**Requirement**
Copy, from the entries below, each line in which the string "footnote" appears.

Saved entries

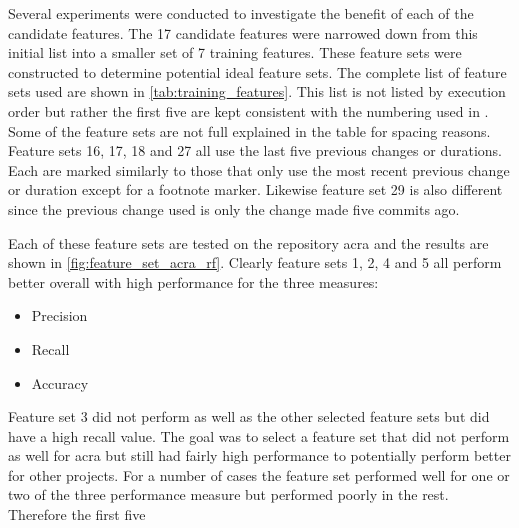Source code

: Several experiments were conducted to investigate the benefit of each of the candidate features. The 17 candidate features were narrowed down from this initial list into a smaller set of 7 training features. These feature sets were constructed to determine potential ideal feature sets. The complete list of feature sets used are shown in \autoref{tab:training_features}. This list is not listed by execution order but rather the first five are kept consistent with the numbering used in . Some of the feature sets are not full explained in the table for spacing reasons. Feature sets 16, 17, 18 and 27 all use the last five previous changes or durations. Each are marked similarly to those that only use the most recent previous change or duration except for a footnote marker. Likewise feature set 29 is also different since the previous change used is only the change made five commits ago.

Each of these feature sets are tested on the repository acra and the results are shown in \autoref{fig:feature_set_acra_rf}. Clearly feature sets 1, 2, 4 and 5 all perform better overall with high performance for the three measures:
\begin{itemize}
\item Precision
\item Recall
\item Accuracy
\end{itemize}
Feature set 3 did not perform as well as the other selected feature sets but did have a high recall value. The goal was to select a feature set that did not perform as well for acra but still had fairly high performance to potentially perform better for other projects. For a number of cases the feature set performed well for one or two of the three performance measure but performed poorly in the rest. Therefore the first five

\renewcommand*{\thefootnote}{\fnsymbol{footnote}}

**Answer to this problem**
: Several experiments were conducted to investigate the benefit of each of the candidate features. The 17 candidate features were narrowed down from this initial list into a smaller set of 7 training features. These feature sets were constructed to determine potential ideal feature sets. The complete list of feature sets used are shown in \autoref{tab:training_features}. This list is not listed by execution order but rather the first five are kept consistent with the numbering used in . Some of the feature sets are not full explained in the table for spacing reasons. Feature sets 16, 17, 18 and 27 all use the last five previous changes or durations. Each are marked similarly to those that only use the most recent previous change or duration except for a footnote marker. Likewise feature set 29 is also different since the previous change used is only the change made five commits ago.
\renewcommand*{\thefootnote}{\fnsymbol{footnote}}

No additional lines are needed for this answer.